California police tasked with protecting developmentally disabled patients turned a blind eye to a pattern of sexual assault by their caregivers, according to an investigation by the independent journalism group California Watch. While there were 36 accusations of sexual abuse at state-run facilities for the disabled in the past four years, the Office of Protective Services — the specialized police force in charge of the facilities — routinely failed to take the basic steps necessary for a real investigation into the allegations. Most notably, they did not order a single rape kit in any one of the cases in question, even though the kits are “widely regarded as the best way to find evidence of sexual abuse:”
Without physical evidence, it can be nearly impossible to solve sex crimes, especially those committed against people with cerebral palsy and profound intellectual disabilities. In the three dozen cases of sexual abuse, documents obtained by California Watch reveal that patients suffered molestation, forced oral sex and vaginal lacerations. But for years, the state-run police force has moved so slowly and ineffectively that predators have stayed a step ahead of law enforcement or abused new victims, records show.
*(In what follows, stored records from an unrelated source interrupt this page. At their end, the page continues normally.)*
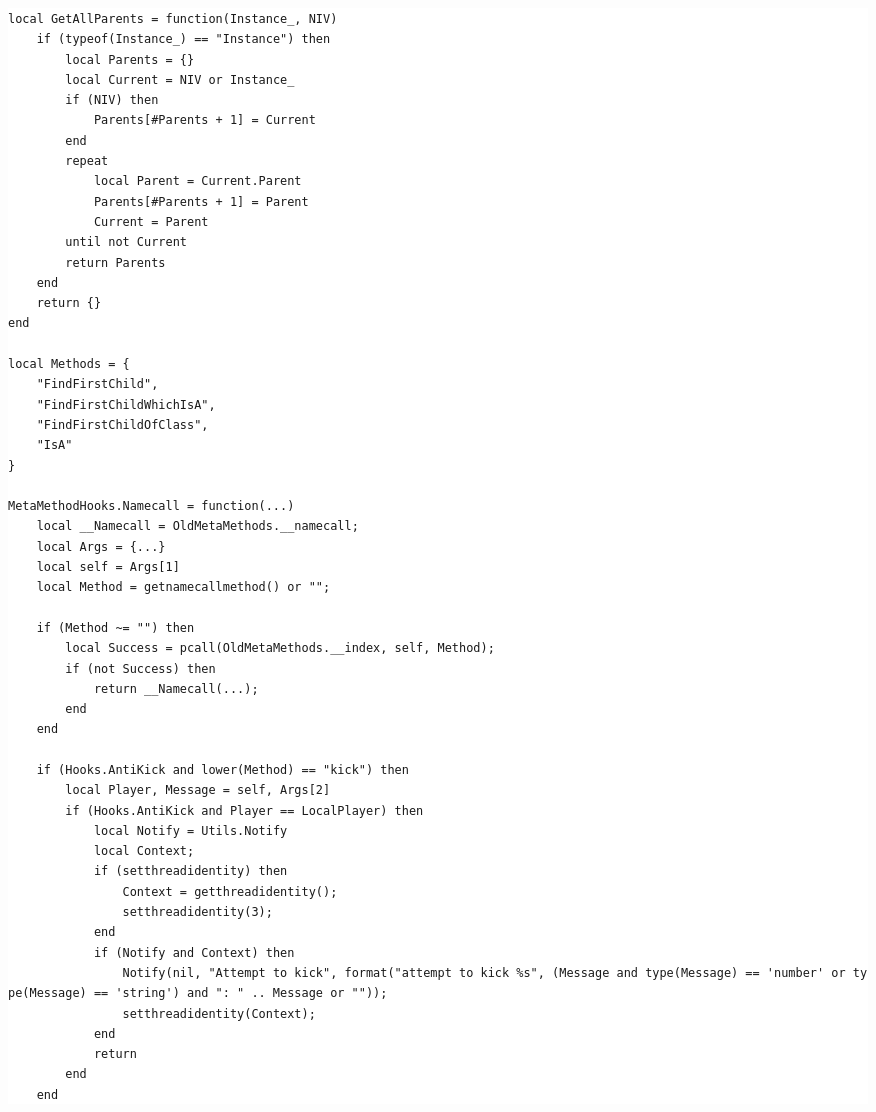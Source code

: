     local GetAllParents = function(Instance_, NIV)
        if (typeof(Instance_) == "Instance") then
            local Parents = {}
            local Current = NIV or Instance_
            if (NIV) then
                Parents[#Parents + 1] = Current
            end
            repeat
                local Parent = Current.Parent
                Parents[#Parents + 1] = Parent
                Current = Parent
            until not Current
            return Parents
        end
        return {}
    end
    
    local Methods = {
        "FindFirstChild",
        "FindFirstChildWhichIsA",
        "FindFirstChildOfClass",
        "IsA"
    }

    MetaMethodHooks.Namecall = function(...)
        local __Namecall = OldMetaMethods.__namecall;
        local Args = {...}
        local self = Args[1]
        local Method = getnamecallmethod() or "";

        if (Method ~= "") then
            local Success = pcall(OldMetaMethods.__index, self, Method);
            if (not Success) then
                return __Namecall(...);
            end
        end

        if (Hooks.AntiKick and lower(Method) == "kick") then
            local Player, Message = self, Args[2]
            if (Hooks.AntiKick and Player == LocalPlayer) then
                local Notify = Utils.Notify
                local Context;
                if (setthreadidentity) then
                    Context = getthreadidentity();
                    setthreadidentity(3);
                end
                if (Notify and Context) then
                    Notify(nil, "Attempt to kick", format("attempt to kick %s", (Message and type(Message) == 'number' or type(Message) == 'string') and ": " .. Message or ""));
                    setthreadidentity(Context);
                end
                return
            end
        end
Much of the alleged sexual abuse in the California institutions has occurred at the Sonoma Developmental Center, where female patients have been repeatedly assaulted, internal incident records show. In one case, a caregiver was cleared by the police department of assault and went on to molest a second patient.
The mentally disabled are particularly in need of zealous police protection, as their limitations make it significantly harder for them to testify or identify their attackers. That’s why mentally handicapped persons are twice as likely to be sexually assaulted. Moreover, some of the evidence of assault was unequivocal: one mentally disabled patient, Jennifer, was found with “blue bruises shaped like handprints covering [her] breasts” and, later, turned out to be pregnant. Though she pointed to an employee of her facility as her rapist, the Office of Protective Services “took no action” besides opening a case.
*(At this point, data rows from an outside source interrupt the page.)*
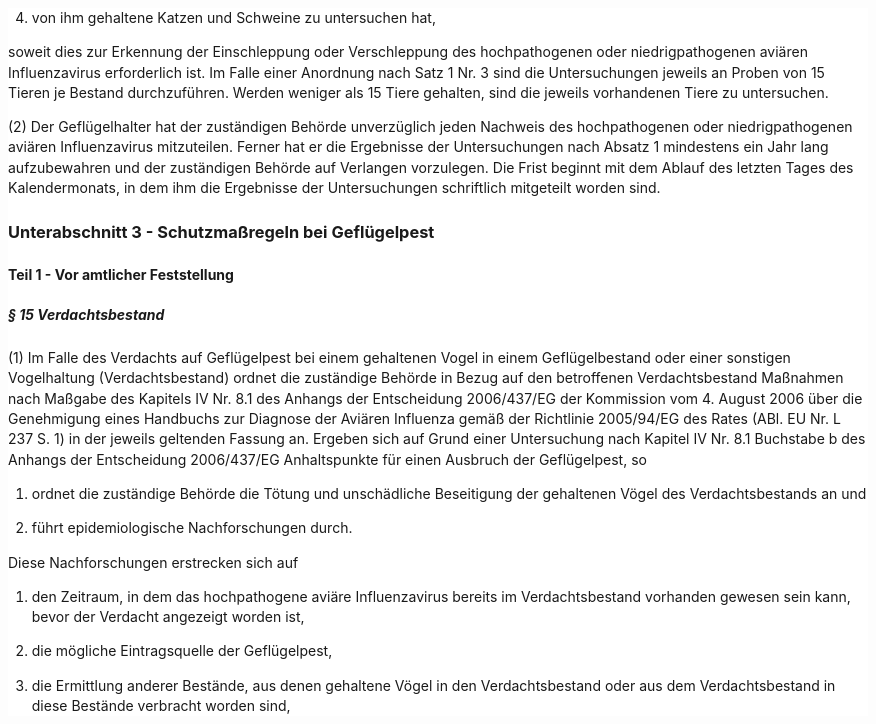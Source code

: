 
4.  von ihm gehaltene Katzen und Schweine zu untersuchen hat,



soweit dies zur Erkennung der Einschleppung oder Verschleppung des
hochpathogenen oder niedrigpathogenen aviären Influenzavirus
erforderlich ist. Im Falle einer Anordnung nach Satz 1 Nr. 3 sind die
Untersuchungen jeweils an Proben von 15 Tieren je Bestand
durchzuführen. Werden weniger als 15 Tiere gehalten, sind die jeweils
vorhandenen Tiere zu untersuchen.

(2) Der Geflügelhalter hat der zuständigen Behörde unverzüglich jeden
Nachweis des hochpathogenen oder niedrigpathogenen aviären
Influenzavirus mitzuteilen. Ferner hat er die Ergebnisse der
Untersuchungen nach Absatz 1 mindestens ein Jahr lang aufzubewahren
und der zuständigen Behörde auf Verlangen vorzulegen. Die Frist
beginnt mit dem Ablauf des letzten Tages des Kalendermonats, in dem
ihm die Ergebnisse der Untersuchungen schriftlich mitgeteilt worden
sind.

### Unterabschnitt 3 - Schutzmaßregeln bei Geflügelpest

#### Teil 1 - Vor amtlicher Feststellung

##### § 15 Verdachtsbestand

(1) Im Falle des Verdachts auf Geflügelpest bei einem gehaltenen Vogel
in einem Geflügelbestand oder einer sonstigen Vogelhaltung
(Verdachtsbestand) ordnet die zuständige Behörde in Bezug auf den
betroffenen Verdachtsbestand Maßnahmen nach Maßgabe des Kapitels IV
Nr. 8.1 des Anhangs der Entscheidung 2006/437/EG der Kommission vom 4.
August 2006 über die Genehmigung eines Handbuchs zur Diagnose der
Aviären Influenza gemäß der Richtlinie 2005/94/EG des Rates (ABl. EU
Nr. L 237 S. 1) in der jeweils geltenden Fassung an. Ergeben sich auf
Grund einer Untersuchung nach Kapitel IV Nr. 8.1 Buchstabe b des
Anhangs der Entscheidung 2006/437/EG Anhaltspunkte für einen Ausbruch
der Geflügelpest, so

1.  ordnet die zuständige Behörde die Tötung und unschädliche Beseitigung
    der gehaltenen Vögel des Verdachtsbestands an und


2.  führt epidemiologische Nachforschungen durch.



Diese Nachforschungen erstrecken sich auf

1.  den Zeitraum, in dem das hochpathogene aviäre Influenzavirus bereits
    im Verdachtsbestand vorhanden gewesen sein kann, bevor der Verdacht
    angezeigt worden ist,


2.  die mögliche Eintragsquelle der Geflügelpest,


3.  die Ermittlung anderer Bestände, aus denen gehaltene Vögel in den
    Verdachtsbestand oder aus dem Verdachtsbestand in diese Bestände
    verbracht worden sind,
One former patrol officer at a facility, Joe Guardado, said the program administrators were to blame for this unconscionable negligence. “They didn’t want anything to get out, so they handled it internally. They call the shots,” Guardado told California Watch.
The failure to properly collect and test rape kits is, sadly, not limited to California facilities. Several states have charged rape victims hefty sums for their kits, potentially limiting access to justice for indigent victims. The federal Violence Against Women Act requires rape kits be provided free of charge as a condition of states receiving federal dollars. There are also thousands of rape kits that have been collected, but have not been analyzed for use in investigations or trials: by one estimate, “400,000-500,000 untested rape kits sitting in police evidence storage facilities and crime labs across the country.”